Vulcan has been the MoD’s facility for testing new designs of nuclear submarine reactors since the 1950s, in order to assess any potential problems before the ships went to sea.
It was embroiled in controversy last year after a low-level radioactive breach in January 2012 only came to light in early-2014.
Scottish Government ministers and a local community watchdog group expressed concern about being left in the dark over the issue.
The UK government said that the breach had not been made public because there had been no safety concerns for the public.
The defuelling of the test reactor on the site is set to continue on the site until 2022.
The site is operated by Rolls-Royce on behalf of the MoD with around 260 staff employed on the site.
A spokesman for Rolls-Royce said: “Immediate tactical focus is on safe and accelerated delivery of the various preparations for the defuel and fuel movement programme.

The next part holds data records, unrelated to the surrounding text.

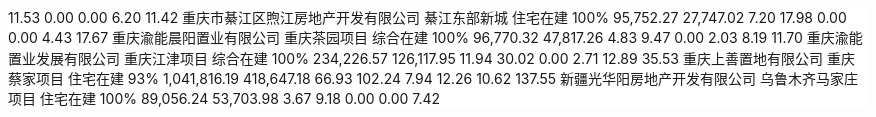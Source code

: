 11.53
0.00
0.00
6.20
11.42
重庆市綦江区煦江房地产开发有限公司
綦江东部新城
住宅在建
100%
95,752.27
27,747.02
7.20
17.98
0.00
0.00
4.43
17.67
重庆渝能晨阳置业有限公司
重庆茶园项目
综合在建
100%
96,770.32
47,817.26
4.83
9.47
0.00
2.03
8.19
11.70
重庆渝能置业发展有限公司
重庆江津项目
综合在建
100%
234,226.57
126,117.95
11.94
30.02
0.00
2.71
12.89
35.53
重庆上善置地有限公司
重庆蔡家项目
住宅在建
93%
1,041,816.19
418,647.18
66.93
102.24
7.94
12.26
10.62
137.55
新疆光华阳房地产开发有限公司
乌鲁木齐马家庄项目
住宅在建
100%
89,056.24
53,703.98
3.67
9.18
0.00
0.00
7.42
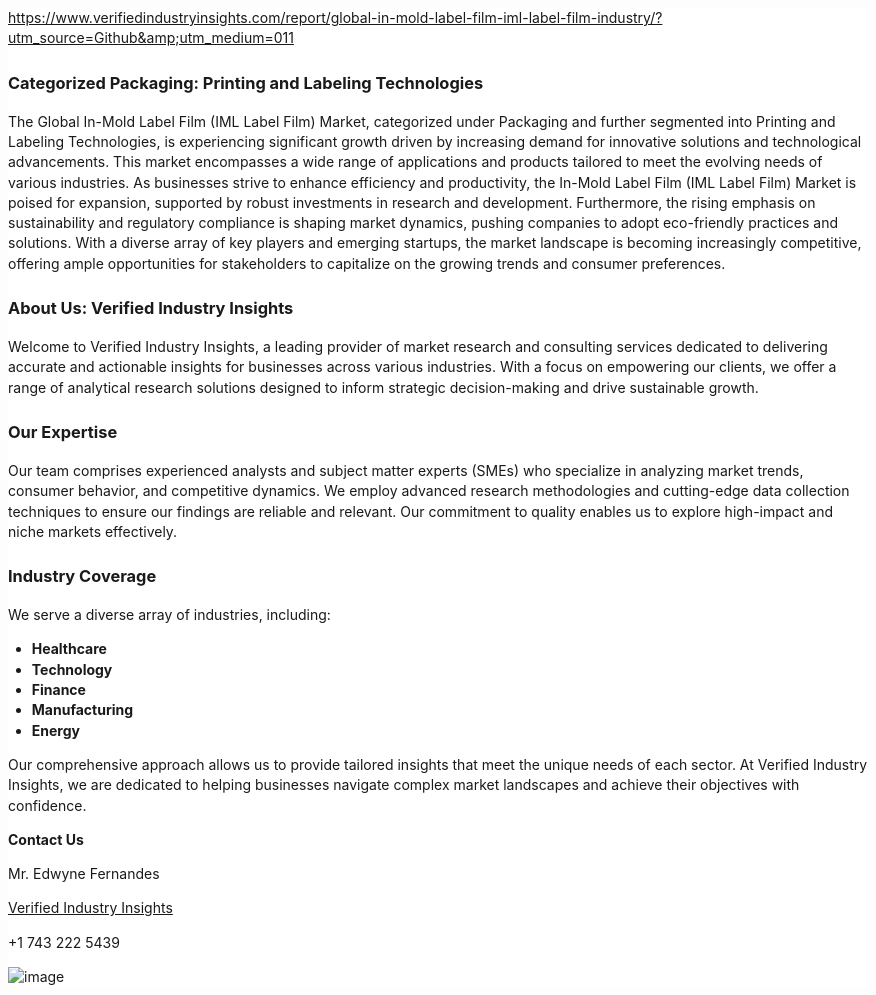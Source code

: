 </strong><a href="https://www.verifiedindustryinsights.com/report/global-in-mold-label-film-iml-label-film-industry/?utm_source=Github&amp;utm_medium=011">https://www.verifiedindustryinsights.com/report/global-in-mold-label-film-iml-label-film-industry/?utm_source=Github&amp;utm_medium=011</a>&nbsp;</p><h3>Categorized Packaging: Printing and Labeling Technologies </h3><p>The Global In-Mold Label Film (IML Label Film) Market, categorized under Packaging and further segmented into Printing and Labeling Technologies, is experiencing significant growth driven by increasing demand for innovative solutions and technological advancements. This market encompasses a wide range of applications and products tailored to meet the evolving needs of various industries. As businesses strive to enhance efficiency and productivity, the In-Mold Label Film (IML Label Film) Market is poised for expansion, supported by robust investments in research and development. Furthermore, the rising emphasis on sustainability and regulatory compliance is shaping market dynamics, pushing companies to adopt eco-friendly practices and solutions. With a diverse array of key players and emerging startups, the market landscape is becoming increasingly competitive, offering ample opportunities for stakeholders to capitalize on the growing trends and consumer preferences.</p><h3>About Us: Verified Industry Insights</h3><p>Welcome to Verified Industry Insights, a leading provider of market research and consulting services dedicated to delivering accurate and actionable insights for businesses across various industries. With a focus on empowering our clients, we offer a range of analytical research solutions designed to inform strategic decision-making and drive sustainable growth.</p><h3>Our Expertise</h3><p>Our team comprises experienced analysts and subject matter experts (SMEs) who specialize in analyzing market trends, consumer behavior, and competitive dynamics. We employ advanced research methodologies and cutting-edge data collection techniques to ensure our findings are reliable and relevant. Our commitment to quality enables us to explore high-impact and niche markets effectively.</p><h3>Industry Coverage</h3><p>We serve a diverse array of industries, including:</p><ul><li><strong>Healthcare</strong></li><li><strong>Technology</strong></li><li><strong>Finance</strong></li><li><strong>Manufacturing</strong></li><li><strong>Energy</strong></li></ul><p>Our comprehensive approach allows us to provide tailored insights that meet the unique needs of each sector. At Verified Industry Insights, we are dedicated to helping businesses navigate complex market landscapes and achieve their objectives with confidence.</p><p><strong>Contact Us</strong></p><p>Mr. Edwyne Fernandes</p><p><a href="https://www.verifiedindustryinsights.com/">Verified Industry Insights</a></p><p>+1 743 222 5439</p>
![image](https://github.com/user-attachments/assets/14658816-e60b-406d-8885-7ef5f5f55aff)

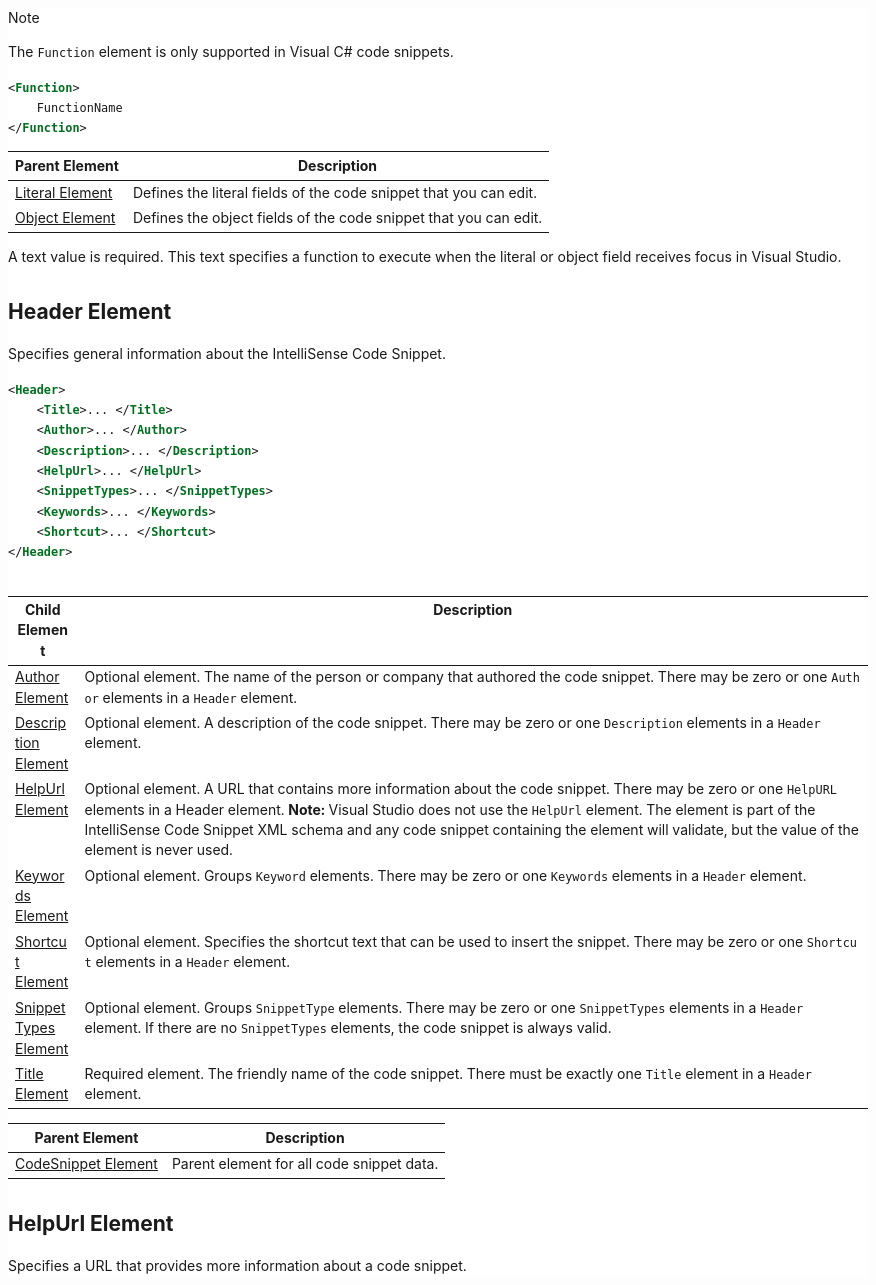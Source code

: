 > [!NOTE]
>  The `Function` element is only supported in Visual C# code snippets.  
  
```xml  
<Function>  
    FunctionName  
</Function>  
```  
  
|Parent Element|Description|  
|--------------------|-----------------|  
|[Literal Element](../vs140/Code-Snippets-Schema-Reference.md#literal)|Defines the literal fields of the code snippet that you can edit.|  
|[Object Element](../vs140/Code-Snippets-Schema-Reference.md#object)|Defines the object fields of the code snippet that you can edit.|  
  
 A text value is required. This text specifies a function to execute when the literal or object field receives focus in Visual Studio.  
  
##  <a name="header"></a> Header Element  
 Specifies general information about the IntelliSense Code Snippet.  
  
```xml  
<Header>  
    <Title>... </Title>  
    <Author>... </Author>  
    <Description>... </Description>  
    <HelpUrl>... </HelpUrl>  
    <SnippetTypes>... </SnippetTypes>  
    <Keywords>... </Keywords>  
    <Shortcut>... </Shortcut>  
</Header>  
  
```  
  
|Child Element|Description|  
|-------------------|-----------------|  
|[Author Element](../vs140/Code-Snippets-Schema-Reference.md#author)|Optional element. The name of the person or company that authored the code snippet. There may be zero or one `Author` elements in a `Header` element.|  
|[Description Element](../vs140/Code-Snippets-Schema-Reference.md#description)|Optional element. A description of the code snippet. There may be zero or one `Description` elements in a `Header` element.|  
|[HelpUrl Element](../vs140/Code-Snippets-Schema-Reference.md#helpurl)|Optional element. A URL that contains more information about the code snippet. There may be zero or one `HelpURL` elements in a Header element. **Note:**  Visual Studio does not use the `HelpUrl` element. The element is part of the IntelliSense Code Snippet XML schema and any code snippet containing the element will validate, but the value of the element is never used.|  
|[Keywords Element](../vs140/Code-Snippets-Schema-Reference.md#keywords)|Optional element. Groups `Keyword` elements. There may be zero or one `Keywords` elements in a `Header` element.|  
|[Shortcut Element](../vs140/Code-Snippets-Schema-Reference.md#shortcut)|Optional element. Specifies the shortcut text that can be used to insert the snippet. There may be zero or one `Shortcut` elements in a `Header` element.|  
|[SnippetTypes Element](../vs140/Code-Snippets-Schema-Reference.md#snippettypes)|Optional element. Groups `SnippetType` elements. There may be zero or one `SnippetTypes` elements in a `Header` element. If there are no `SnippetTypes` elements, the code snippet is always valid.|  
|[Title Element](../vs140/Code-Snippets-Schema-Reference.md#title)|Required element. The friendly name of the code snippet. There must be exactly one `Title` element in a `Header` element.|  
  
|Parent Element|Description|  
|--------------------|-----------------|  
|[CodeSnippet Element](../vs140/Code-Snippets-Schema-Reference.md#codesnippet)|Parent element for all code snippet data.|  
  
##  <a name="helpurl"></a> HelpUrl Element  
 Specifies a URL that provides more information about a code snippet.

“We are, however, progressing at increasing and appropriate aligned pace on our business planning and development for utilisation and deployment of our nuclear skills in Caithness in 2022 and beyond.
“Fundamental to this planning is ongoing flexible and informed transitional alignment to the overall Rolls-Royce submarines business demands and the UK’s submarine and nuclear programmes.”
The decision to close the site was taken by defence secretary Michael Fallon, with a shore-based facility not needed for testing the new generation of submarines.
Minister of state for defence procurement Phillip Dunne said paid tribute to the work carried out at the site since it opened in 1957.
He said: “This valuable work has been crucial in providing the MoD with a comprehensive and detailed understanding of the long-term operation of reactor cores.”